I don’t know about you, but everyone I know is super busy. Every client who comes into my office seems to be juggling long work hours, a demanding career and family obligations while trying to maintain a social life and some semblance of a healthy lifestyle. The number-one reason people give me for why they don’t eat well or exercise is lack of time. Self-care seems to be the first thing to go out the window when we get overwhelmed and busy.
Luckily you don't have to spend countless hours cooking or prepping meals each week to maintain a healthy diet. There IS a better way! In fact, if done right, meal prep can actually save you time while helping you look and feel your best. So why not give it a try? You’ve got nothing to lose (except maybe a few pounds) and who couldn't use more free time in their schedule?
Below are my top tips for streamlining your meal prep and making the most out of the time you spend in the kitchen.
1. Cook once, eat twice (or more!) You may have heard me say this before and that's because it’s the best way to make mealtime most efficient. Some of us refer to this approach as “batch cooking.” You'll do one set-up and one cleanup, but you'll end up with multiple meals. Here’s what you do:
• Pick a cooking day. Instead of cooking every night -- pick a day or two when you’ll make the recipes for the week ahead. Sure, you’ll spend a little more time in the kitchen on your cooking day(s), but you’ll get an extra hour or two the other days (or evenings) of the week! I recommend you also prepare snacks and lunches on your cooking day. I cook on Sunday afternoons or evenings which works for me, but you'll need to pick a day that works best for you.

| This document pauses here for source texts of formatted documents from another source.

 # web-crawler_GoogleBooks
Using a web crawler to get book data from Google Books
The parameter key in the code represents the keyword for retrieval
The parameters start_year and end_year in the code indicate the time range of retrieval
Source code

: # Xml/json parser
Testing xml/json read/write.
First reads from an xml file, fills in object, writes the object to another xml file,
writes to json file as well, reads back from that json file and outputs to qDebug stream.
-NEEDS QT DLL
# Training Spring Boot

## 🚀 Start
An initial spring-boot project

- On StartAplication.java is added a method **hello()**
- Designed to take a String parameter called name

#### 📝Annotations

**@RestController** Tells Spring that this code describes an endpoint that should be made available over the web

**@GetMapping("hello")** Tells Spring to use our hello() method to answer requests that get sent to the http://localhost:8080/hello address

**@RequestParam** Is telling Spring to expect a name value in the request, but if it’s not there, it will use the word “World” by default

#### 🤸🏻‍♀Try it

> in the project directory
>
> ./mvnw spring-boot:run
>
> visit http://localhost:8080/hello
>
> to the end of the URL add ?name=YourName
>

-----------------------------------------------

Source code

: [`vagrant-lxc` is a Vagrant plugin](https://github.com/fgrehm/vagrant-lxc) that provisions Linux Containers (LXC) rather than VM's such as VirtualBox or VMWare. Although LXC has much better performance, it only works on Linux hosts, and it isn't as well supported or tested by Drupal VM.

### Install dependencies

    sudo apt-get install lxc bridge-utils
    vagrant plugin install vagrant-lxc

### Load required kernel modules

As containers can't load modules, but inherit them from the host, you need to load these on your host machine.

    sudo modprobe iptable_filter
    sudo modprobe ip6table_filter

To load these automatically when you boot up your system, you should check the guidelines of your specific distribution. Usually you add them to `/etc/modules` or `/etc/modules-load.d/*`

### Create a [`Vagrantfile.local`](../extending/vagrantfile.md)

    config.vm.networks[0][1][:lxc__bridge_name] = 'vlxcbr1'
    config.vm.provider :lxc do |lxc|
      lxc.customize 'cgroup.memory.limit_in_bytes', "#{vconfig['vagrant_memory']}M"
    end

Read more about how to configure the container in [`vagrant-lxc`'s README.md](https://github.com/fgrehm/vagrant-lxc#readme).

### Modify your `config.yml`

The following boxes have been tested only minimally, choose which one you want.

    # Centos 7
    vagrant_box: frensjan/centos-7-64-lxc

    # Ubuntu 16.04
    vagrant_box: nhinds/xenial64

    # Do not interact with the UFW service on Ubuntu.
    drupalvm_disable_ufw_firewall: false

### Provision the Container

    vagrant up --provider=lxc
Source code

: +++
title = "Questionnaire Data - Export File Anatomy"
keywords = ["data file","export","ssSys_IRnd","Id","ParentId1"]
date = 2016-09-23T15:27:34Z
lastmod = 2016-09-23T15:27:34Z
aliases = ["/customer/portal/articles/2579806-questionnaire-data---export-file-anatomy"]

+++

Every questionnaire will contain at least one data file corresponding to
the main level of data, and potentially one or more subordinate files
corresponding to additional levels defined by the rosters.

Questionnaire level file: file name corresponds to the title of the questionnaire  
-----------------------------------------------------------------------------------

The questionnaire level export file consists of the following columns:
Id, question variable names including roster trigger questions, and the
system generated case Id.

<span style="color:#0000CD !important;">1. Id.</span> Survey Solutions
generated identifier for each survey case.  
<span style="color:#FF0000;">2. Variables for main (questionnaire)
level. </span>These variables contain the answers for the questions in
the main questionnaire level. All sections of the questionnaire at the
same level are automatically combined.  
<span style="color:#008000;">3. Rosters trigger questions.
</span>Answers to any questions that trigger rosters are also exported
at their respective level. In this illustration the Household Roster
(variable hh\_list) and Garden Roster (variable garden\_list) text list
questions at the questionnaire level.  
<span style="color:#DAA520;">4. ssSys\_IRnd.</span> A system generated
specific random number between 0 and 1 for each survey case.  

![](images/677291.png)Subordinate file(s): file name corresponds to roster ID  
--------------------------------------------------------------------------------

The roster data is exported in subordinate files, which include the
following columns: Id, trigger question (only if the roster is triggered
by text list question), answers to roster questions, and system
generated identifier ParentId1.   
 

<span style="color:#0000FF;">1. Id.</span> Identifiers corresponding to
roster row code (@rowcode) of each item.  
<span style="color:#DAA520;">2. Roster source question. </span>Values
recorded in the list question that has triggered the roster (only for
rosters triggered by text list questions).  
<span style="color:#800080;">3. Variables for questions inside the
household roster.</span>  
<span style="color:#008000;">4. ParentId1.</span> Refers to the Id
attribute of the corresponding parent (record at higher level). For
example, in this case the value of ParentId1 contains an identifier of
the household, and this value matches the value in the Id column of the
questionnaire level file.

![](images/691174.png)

• Double or triple your recipes when cooking. When you prepare more than you need for one meal, you have plenty to pack for lunches and you’ll find that dinnertime is fast and easy. Learn to love leftovers!

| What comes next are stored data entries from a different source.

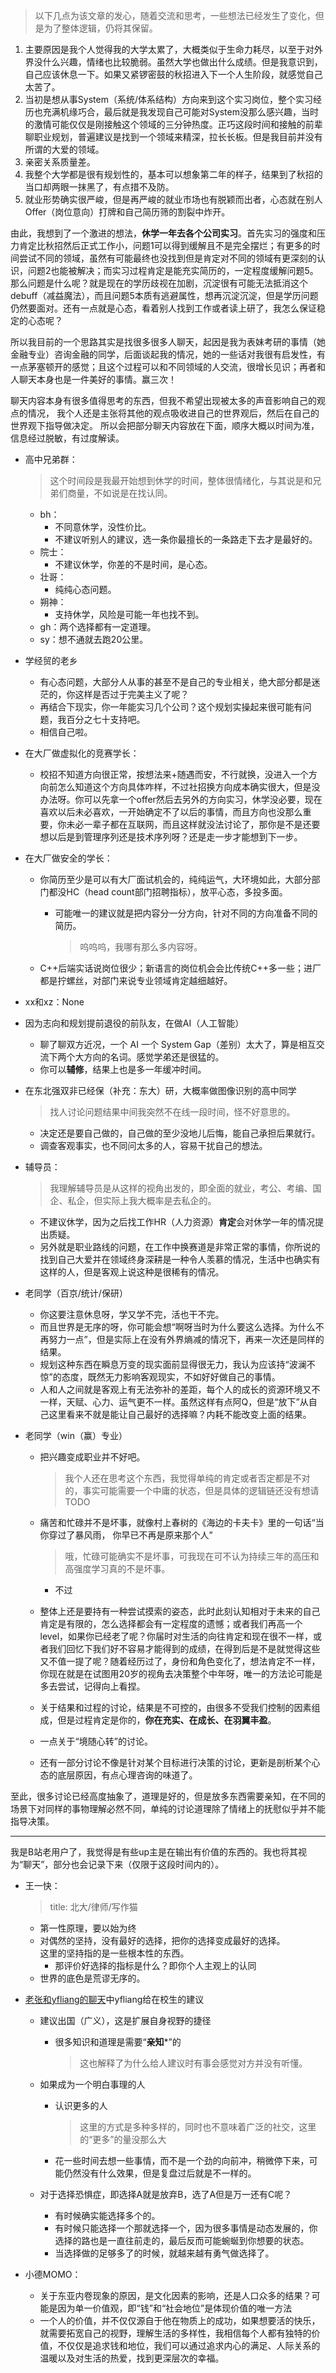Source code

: >以下几点为该文章的发心，随着交流和思考，一些想法已经发生了变化，但是为了整体逻辑，仍将其保留。
1. 主要原因是我个人觉得我的大学太累了，大概类似于生命力耗尽，以至于对外界没什么兴趣，情绪也比较脆弱。虽然大学也做出什么成绩。但是我意识到，自己应该休息一下。如果又紧锣密鼓的秋招进入下一个人生阶段，就感觉自己太苦了。
2. 当初是想从事System（系统/体系结构）方向来到这个实习岗位，整个实习经历也充满机缘巧合，最后就是我发现自己可能对System没那么感兴趣，当时的激情可能仅仅是刚接触这个领域的三分钟热度。正巧这段时间和接触的前辈聊职业规划，普遍建议是找到一个领域来精深，拉长长板。但是我目前并没有所谓的大爱的领域。
3. 亲密关系质量差。
4. 我整个大学都是很有规划性的，基本可以想象第二年的样子，结果到了秋招的当口却两眼一抹黑了，有点措不及防。
5. 就业形势确实很严峻，但是再严峻的就业市场也有脱颖而出者，心态就在别人Offer（岗位意向）打牌和自己简历筛的割裂中炸开。

由此，我想到了一个激进的想法，**休学一年去各个公司实习**。首先实习的强度和压力肯定比秋招然后正式工作小，问题1可以得到缓解且不是完全摆烂；有更多的时间尝试不同的领域，虽然有可能最终也没找到但是肯定对不同的领域有更深刻的认识，问题2也能被解决；而实习过程肯定是能充实简历的，一定程度缓解问题5。那么问题是什么呢？就是现在的学历歧视在加剧，沉淀很有可能无法抵消这个debuff（减益魔法），而且问题5本质有逃避属性，想再沉淀沉淀，但是学历问题仍然要面对。还有一点就是心态，看着别人找到工作或者读上研了，我怎么保证稳定的心态呢？

所以我目前的一个思路其实是找很多很多人聊天，起因是我为表妹考研的事情（她金融专业）咨询金融的同学，后面谈起我的情况，她的一些话对我很有启发性，有一点茅塞顿开的感觉；且这个过程可以和不同领域的人交流，很增长见识；再者和人聊天本身也是一件美好的事情。赢三次！

聊天内容本身有很多值得思考的东西，但我不希望出现被太多的声音影响自己的观点的情况，
我个人还是主张将其他的观点吸收进自己的世界观后，然后在自己的世界观下指导做决定。
所以会把部分聊天内容放在下面，顺序大概以时间为准，信息经过脱敏，有过度解读。

+ 高中兄弟群：
	>这个时间段是我最开始想到休学的时间，整体很情绪化，与其说是和兄弟们商量，不如说是在找认同。
	+ bh：
		+ 不同意休学，没性价比。
		+ 不建议听别人的建议，选一条你最擅长的一条路走下去才是最好的。
	+ 院士：
		+ 不建议休学，你差的不是时间，是心态。
	+ 壮哥：
		+ 纯纯心态问题。
	+ 朔神：
		+ 支持休学，风险是可能一年也找不到。
	+ gh：两个选择都有一定道理。
	+ sy：想不通就去跑20公里。

 + 学经贸的老乡
	 + 有心态问题，大部分人从事的甚至不是自己的专业相关，绝大部分都是迷茫的，你这样是否过于完美主义了呢？
	 + 再结合下现实，你一年能实习几个公司？这个规划实操起来很可能有问题，我百分之七十支持吧。
	 + 相信自己啦。

+ 在大厂做虚拟化的竞赛学长：
	+ 校招不知道方向很正常，按想法来+随遇而安，不行就换，没进入一个方向前怎么知道这个方向具体咋样，不过社招换方向成本确实很大，但是没办法呀。你可以先拿一个offer然后去另外的方向实习，休学没必要，现在喜欢以后未必喜欢，一开始确定不了以后的事情，而且方向也没那么重要，你未必一辈子都在互联网，而且这样就没法讨论了，那你是不是还要想以后是到管理序列还是技术序列呀？还是走一步才能想到下一步。

+ 在大厂做安全的学长：
	+ 你简历至少是可以有大厂面试机会的，纯纯运气，大环境如此，大部分部门都没HC（head count部门招聘指标），放平心态，多投多面。
		+ 可能唯一的建议就是把内容分一分方向，针对不同的方向准备不同的简历。
			>呜呜呜，我哪有那么多内容呀。

	+ C++后端实话说岗位很少；新语言的岗位机会会比传统C++多一些；进厂都是拧螺丝，对部门来说专业领域肯定越细越好。

+ xx和xz：None

+ 因为志向和规划提前退役的前队友，在做AI（人工智能）
	+ 聊了聊双方近况，一个 AI 一个 System Gap（差别）太大了，算是相互交流下两个大方向的名词。感觉学弟还是很猛的。
	+ 你可以**辅修**，结果上也是多一年缓冲时间。

+ 在东北强双非已经保（补充：东大）研，大概率做图像识别的高中同学
	>找人讨论问题结果中间我突然不在线一段时间，怪不好意思的。

	+ 决定还是要自己做的，自己做的至少没地儿后悔，能自己承担后果就行。
	+ 调查客观事实，也不同问太多的人，容易干扰自己的想法。

+ 辅导员：
	>我理解辅导员是从这样的视角出发的，即全面的就业，考公、考编、国企、私企，但实际上我大概率是去私企的。

	+ 不建议休学，因为之后找工作HR（人力资源）**肯定**会对休学一年的情况提出质疑。
	+ 另外就是职业路线的问题，在工作中换赛道是非常正常的事情，你所说的找到自己大爱并在领域终身深耕是一种令人羡慕的情况，生活中也确实有这样的人，但是客观上说这种是很稀有的情况。

+ 老同学（百京/统计/保研）
	+ 你这要注意休息呀，学又学不完，活也干不完。
	+ 而且世界是无序的呀，你可能会想“啊呀当时为什么要这么选择。为什么不再努力一点”，但是实际上在没有外界熵减的情况下，再来一次还是同样的结果。
	+ 规划这种东西在瞬息万变的现实面前显得很无力，我认为应该持“波澜不惊”的态度，既然无力影响客观现实，不如好好做自己的事情。
	+ 人和人之间就是客观上有无法弥补的差距，每个人的成长的资源环境又不一样，天赋、心力、运气更不一样。虽然这样有点阿Q，但是“放下”从自己这里看来不就是能让自己最好的选择嘛？内耗不能改变上面的结果。

+ 老同学（win（赢）专业）
	+ 把兴趣变成职业并不好吧。
		>我个人还在思考这个东西，我觉得单纯的肯定或者否定都是不对的，事实可能需要一个中庸的状态，但是具体的逻辑链还没有想请TODO
	+ 痛苦和忙碌并不是坏事，就像村上春树的《海边的卡夫卡》里的一句话“当你穿过了暴风雨， 你早已不再是原来那个人”
		>哦，忙碌可能确实不是坏事，可我现在可不认为持续三年的高压和高强度学习真的不是坏事。

		+ 不过

	+ 整体上还是要持有一种尝试摸索的姿态，此时此刻认知相对于未来的自己肯定是有限的，怎么选择都会有一定程度的遗憾；或者我们再高一个level，如果你已经老了呢？你届时对生活的向往肯定和现在很不一样，或者我们回忆下我们好不容易才能得到的成绩，在得到后是不是就觉得这些又不值一提了呢？随着经历过了，身份和角色变化了，想法肯定不一样，你现在就是在试图用20岁的视角去决策整个中年呀，唯一的方法论可能是多去尝试，记得向上看捏。
	+ 关于结果和过程的讨论，结果是不可控的，由很多不受我们控制的因素组成，但是过程肯定是你的，**你在充实、在成长、在羽翼丰盈**。
	+ 一点关于“境随心转”的讨论。
	+ 还有一部分讨论不像是针对某个目标进行决策的讨论，更新是剖析某个心态的底层原因，有点心理咨询的味道了。

至此，很多讨论已经高度抽象了，道理是好的，但是放多东西需要亲知，在不同的场景下对同样的事物理解必然不同，单纯的讨论道理除了情绪上的抚慰似乎并不能指导决策。

---

我是B站老用户了，我觉得是有些up主是在输出有价值的东西的。我也将其视为“聊天”，部分也会记录下来（仅限于这段时间内的）。

+ 王一快：
	>title: 北大/律师/写作猫

	+ 第一性原理，要以始为终
	+ 对偶然的坚持，没有最好的选择，把你的选择变成最好的选择。  
		这里的坚持指的是一些根本性的东西。
		+ 那评价好选择的指标是什么？即你个人主观上的认同
	+ 世界的底色是荒谬无序的。

+ [老张和yfliang的聊天](https://www.bilibili.com/video/BV1zh4y1C7kb/?spm_id_from=333.1245.0.0&vd_source=4ee99d4ebd507c7277fa312ed28dbdda)中yfliang给在校生的建议
	+ 建议出国（广义），这是扩展自身视野的捷径
		+ 很多知识和道理是需要“**亲知***”的
			>这也解释了为什么给人建议时有事会感觉对方并没有听懂。

	+ 如果成为一个明白事理的人
		+ 认识更多的人
			>这里的方式是多种多样的，同时也不意味着广泛的社交，这里的“更多”的量没那么大

		+ 花一些时间去想一些事情，而不是一个劲的向前冲，稍微停下来，可能仍然没有什么效果，但是复盘过后就是不一样的。

	+ 对于选择恐惧症，即选择A就是放弃B，选了A但是万一还有C呢？
		+ 有时候确实能选择多个的。
		+ 有时候只能选择一个那就选择一个，因为很多事情是动态发展的，你选择的路也是一直往前走的，最后反而可能蜿蜒到你想要的状态。
		+ 当选择做的足够多了的时候，就越来越有勇气做选择了。

+ 小德MOMO：
	+ 关于东亚内卷现象的原因，是文化因素的影响，还是人口众多的结果？可能是因为单一价值观，即“钱”和“社会地位”是体现价值的唯一方法
	+ 一个人的价值，并不仅仅源自于他在物质上的成功，如果想要活的快乐，就需要拓宽自己的视野，理解生活的多样性，我相信每个人都有独特的价值，不仅仅是追求钱和地位，我们可以通过追求内心的满足、人际关系的温暖以及对生活的热爱，找到更深层次的幸福。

2. Have it your way. Try different ways to eat the same meal – if you’re grilling chicken breasts, make extra to chop and include in salads or soups. Make a large batch of quinoa and add it to soups, salads or use it in place of rice with a stir fry or curry. I even use it in place of oatmeal to make a hearty breakfast porridge by adding coconut milk and topping it with shredded coconut, walnuts and cinnamon.
3. Plan ahead. We all know we shouldn’t go grocery shopping on an empty stomach, but you also shouldn’t go without a list! And the only way to have the most effective list is to plan your recipes for the week and get everything you need for those meals.
4. Delegate! Use grocery delivery services like Instacart, Amazon Fresh, or Amazon Prime Now. For a small delivery fee you'll save all the time you would have spent driving to and from the store and shopping. You also won't be tempted by impulse items so that fee may pay for itself! And if your kids are old enough, get them involved! Teach them how to wash produce and safely use a knife, and give them a special reward if they help with cleanup. The more involved they are with the process, the more they'll want to try new and healthy foods. This applies to spouses too :-).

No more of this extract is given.